What is the best bachelor’s, masters and PHDs if you are wanting to build a career as a data scientist?
If I had to choose just one, it would be statistics. As an all-encompassing subject it’s perfect. I’m a believer in education, formal and informal. Additional subjects that are useful include computer science, software engineering, economics, statistics, mathematics and the sciences.
If you’re thinking of gaining a masters or PHD in data science, analytics, or any other field, because you love it, and you have the time and money to spare, that’s great. But if your interest in analytics is driven by the desire for a job that offers better rewards than you’re getting now, look for alternative paths to make that career move. There are vast career opportunities in this sector for people with different skill levels.
What are the best programming languages to learn?
SQL is considered to be the easiest language for building up the basic infrastructure of a database. It is widely used by people employed in jobs that involve business intelligence. Knowledge in Python, R, Excel and Tableau is also important in order to develop better skills in manipulating, visualising and interpreting data.
What matters more than technical skills is the ability to communicate and interpret the data in a better and easier way. In the end, it really doesn’t matter which software you use as long as you are fast and effective in communicating and interpreting the findings.
Would you advise candidates attend data science bootcamps?
Absolutely. Making the transition into data science can be difficult if you’ve never worked in the industry before. Bootcamps can offer theoretical and practical applications using commercial data science problems from a range of different companies.
You can also apply to companies to work as an Intern Data Scientist. This can help you prepare yourself for the real challenges you might face while working as a professional data scientist. If you don’t have that option but have academic qualifications, bootcamps offer the opportunity to gain practical experience.
Are there any additional skills candidates should work on?
Developing strong communication and presentation skills is really important. Communication is crucial no matter which sector you work in. Within data science, the entire point is to communicate and interpret the findings that come through rigorous analysis. Improving your writing and Power Point skills is important, as good presentation skills will ready help your career.

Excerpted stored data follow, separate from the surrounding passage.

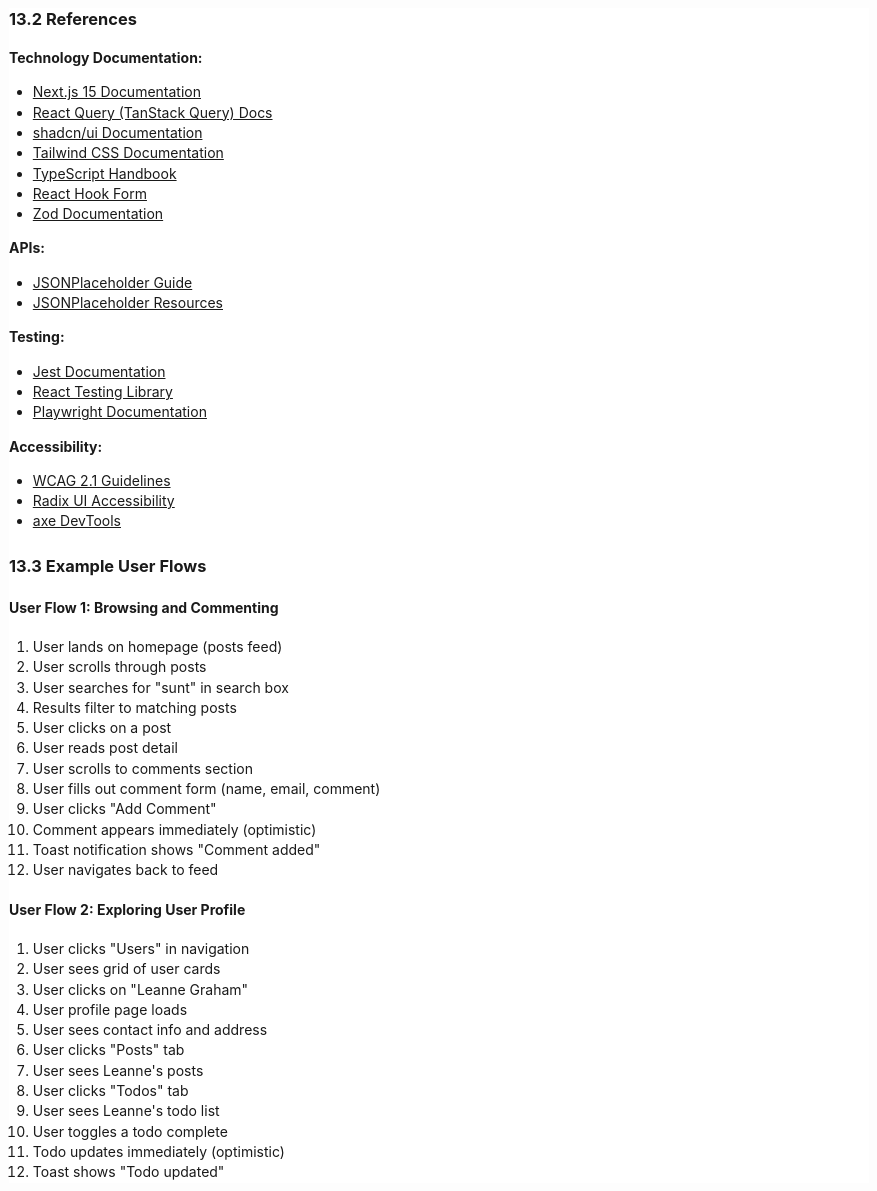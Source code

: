 ### 13.2 References

**Technology Documentation:**
- [Next.js 15 Documentation](https://nextjs.org/docs)
- [React Query (TanStack Query) Docs](https://tanstack.com/query/latest)
- [shadcn/ui Documentation](https://ui.shadcn.com)
- [Tailwind CSS Documentation](https://tailwindcss.com/docs)
- [TypeScript Handbook](https://www.typescriptlang.org/docs/)
- [React Hook Form](https://react-hook-form.com)
- [Zod Documentation](https://zod.dev)

**APIs:**
- [JSONPlaceholder Guide](https://jsonplaceholder.typicode.com/guide/)
- [JSONPlaceholder Resources](https://jsonplaceholder.typicode.com)

**Testing:**
- [Jest Documentation](https://jestjs.io/docs/getting-started)
- [React Testing Library](https://testing-library.com/docs/react-testing-library/intro/)
- [Playwright Documentation](https://playwright.dev)

**Accessibility:**
- [WCAG 2.1 Guidelines](https://www.w3.org/WAI/WCAG21/quickref/)
- [Radix UI Accessibility](https://www.radix-ui.com/docs/primitives/overview/accessibility)
- [axe DevTools](https://www.deque.com/axe/devtools/)

### 13.3 Example User Flows

#### User Flow 1: Browsing and Commenting

1. User lands on homepage (posts feed)
2. User scrolls through posts
3. User searches for "sunt" in search box
4. Results filter to matching posts
5. User clicks on a post
6. User reads post detail
7. User scrolls to comments section
8. User fills out comment form (name, email, comment)
9. User clicks "Add Comment"
10. Comment appears immediately (optimistic)
11. Toast notification shows "Comment added"
12. User navigates back to feed

#### User Flow 2: Exploring User Profile

1. User clicks "Users" in navigation
2. User sees grid of user cards
3. User clicks on "Leanne Graham"
4. User profile page loads
5. User sees contact info and address
6. User clicks "Posts" tab
7. User sees Leanne's posts
8. User clicks "Todos" tab
9. User sees Leanne's todo list
10. User toggles a todo complete
11. Todo updates immediately (optimistic)
12. Toast shows "Todo updated"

Is there a high demand for Data Scientist in the market?
Absolutely. Data science is growing much faster than anybody anticipated, with a large amount of data scientists needed. The industry is still trying to work out how to evaluate data scientist, in terms of who has the potential to excel and the perfect characteristics to focus on.
Would you classify machine learning is a subsection of data science?

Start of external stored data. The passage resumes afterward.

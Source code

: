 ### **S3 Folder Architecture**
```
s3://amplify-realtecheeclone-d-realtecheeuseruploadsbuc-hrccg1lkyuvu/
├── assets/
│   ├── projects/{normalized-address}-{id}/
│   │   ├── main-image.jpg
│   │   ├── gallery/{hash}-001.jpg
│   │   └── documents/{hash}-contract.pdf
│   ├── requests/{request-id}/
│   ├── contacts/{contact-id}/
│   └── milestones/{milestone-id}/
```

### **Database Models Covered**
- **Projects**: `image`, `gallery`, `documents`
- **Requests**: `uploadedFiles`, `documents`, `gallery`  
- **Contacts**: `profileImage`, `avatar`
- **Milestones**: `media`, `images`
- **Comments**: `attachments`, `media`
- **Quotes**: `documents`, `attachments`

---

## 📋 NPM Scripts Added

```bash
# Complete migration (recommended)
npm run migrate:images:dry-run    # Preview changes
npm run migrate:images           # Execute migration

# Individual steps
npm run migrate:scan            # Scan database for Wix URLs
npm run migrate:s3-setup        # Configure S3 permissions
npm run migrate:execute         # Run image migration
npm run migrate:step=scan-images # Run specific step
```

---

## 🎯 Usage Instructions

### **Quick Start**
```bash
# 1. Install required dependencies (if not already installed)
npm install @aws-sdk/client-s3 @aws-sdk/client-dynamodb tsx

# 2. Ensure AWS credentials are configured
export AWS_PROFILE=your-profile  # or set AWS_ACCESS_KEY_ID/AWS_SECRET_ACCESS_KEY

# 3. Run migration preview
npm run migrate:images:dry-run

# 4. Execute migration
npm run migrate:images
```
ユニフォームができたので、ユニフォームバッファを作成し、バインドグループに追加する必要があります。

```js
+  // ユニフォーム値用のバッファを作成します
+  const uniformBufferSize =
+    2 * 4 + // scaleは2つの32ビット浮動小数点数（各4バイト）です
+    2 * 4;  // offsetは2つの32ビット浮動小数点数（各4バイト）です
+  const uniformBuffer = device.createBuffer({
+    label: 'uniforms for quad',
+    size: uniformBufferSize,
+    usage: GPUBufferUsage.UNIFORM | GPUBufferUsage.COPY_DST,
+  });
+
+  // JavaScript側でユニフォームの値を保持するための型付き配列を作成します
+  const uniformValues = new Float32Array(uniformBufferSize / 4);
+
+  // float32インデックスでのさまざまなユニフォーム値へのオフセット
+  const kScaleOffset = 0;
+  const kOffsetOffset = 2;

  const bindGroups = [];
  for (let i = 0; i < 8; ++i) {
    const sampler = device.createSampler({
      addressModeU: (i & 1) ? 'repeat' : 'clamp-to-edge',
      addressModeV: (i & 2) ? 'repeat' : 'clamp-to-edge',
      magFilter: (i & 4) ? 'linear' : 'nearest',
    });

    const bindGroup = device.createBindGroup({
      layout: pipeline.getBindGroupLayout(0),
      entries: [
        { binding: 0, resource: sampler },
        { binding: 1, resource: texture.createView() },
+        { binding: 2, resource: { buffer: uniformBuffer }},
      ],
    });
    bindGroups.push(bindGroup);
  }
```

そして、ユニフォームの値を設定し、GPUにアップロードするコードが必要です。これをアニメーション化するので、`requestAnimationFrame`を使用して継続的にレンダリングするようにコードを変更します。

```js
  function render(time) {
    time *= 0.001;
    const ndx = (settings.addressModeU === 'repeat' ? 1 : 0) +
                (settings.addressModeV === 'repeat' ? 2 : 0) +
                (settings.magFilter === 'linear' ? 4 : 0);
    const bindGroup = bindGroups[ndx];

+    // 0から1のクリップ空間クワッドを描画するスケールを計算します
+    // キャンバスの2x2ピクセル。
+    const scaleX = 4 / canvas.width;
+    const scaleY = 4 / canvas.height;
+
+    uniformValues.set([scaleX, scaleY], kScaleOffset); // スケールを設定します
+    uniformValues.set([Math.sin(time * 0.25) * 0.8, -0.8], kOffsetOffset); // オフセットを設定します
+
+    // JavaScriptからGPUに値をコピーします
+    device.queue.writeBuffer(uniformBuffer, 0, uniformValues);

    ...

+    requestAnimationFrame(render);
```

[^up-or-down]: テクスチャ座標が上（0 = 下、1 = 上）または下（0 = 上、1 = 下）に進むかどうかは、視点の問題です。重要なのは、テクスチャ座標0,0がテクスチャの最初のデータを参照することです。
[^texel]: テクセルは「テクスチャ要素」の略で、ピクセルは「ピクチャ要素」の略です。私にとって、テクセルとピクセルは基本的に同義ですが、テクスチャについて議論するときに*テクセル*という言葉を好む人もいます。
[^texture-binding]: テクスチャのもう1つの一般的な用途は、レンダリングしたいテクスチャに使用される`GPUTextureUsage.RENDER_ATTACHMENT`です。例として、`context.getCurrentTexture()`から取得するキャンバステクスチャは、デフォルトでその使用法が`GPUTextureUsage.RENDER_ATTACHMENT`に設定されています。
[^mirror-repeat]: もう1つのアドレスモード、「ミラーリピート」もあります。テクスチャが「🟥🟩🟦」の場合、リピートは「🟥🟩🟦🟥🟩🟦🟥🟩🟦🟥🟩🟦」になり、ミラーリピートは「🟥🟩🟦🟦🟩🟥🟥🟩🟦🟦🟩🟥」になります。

Machine learning is more focused on algorithms whereas data science focuses on data and insights, paired with algorithms to get the final results. I would therefore personally classify them as two different roles, but others would disagree.
How can candidates gain a competitive edge when applying for internships or their first job?
When applying for any job you need to demonstrate that you have the potential to be the best in that category. If you are applying to be a software engineer, try to demonstrate that you have the potential to be the best software engineer. If you are applying to be a data scientist, try to demonstrate that you have the potential to be the best data scientist.
This isn’t easy as data science is a domain that people need to understand and are still trying to figure out. Data scientist should love data and should be passionate about data. You should have the capability to see data and gain unique insights from it.
Data scientists spend around 90% of their time finding, extracting, cleaning and transforming data and only 10% of the time pairing it with algorithms to get the final results. A data scientist should have the patience needed to clean the data and ability to debug it.
These are all characteristic employers look for and areas you should try and build upon and demonstrate through the application process.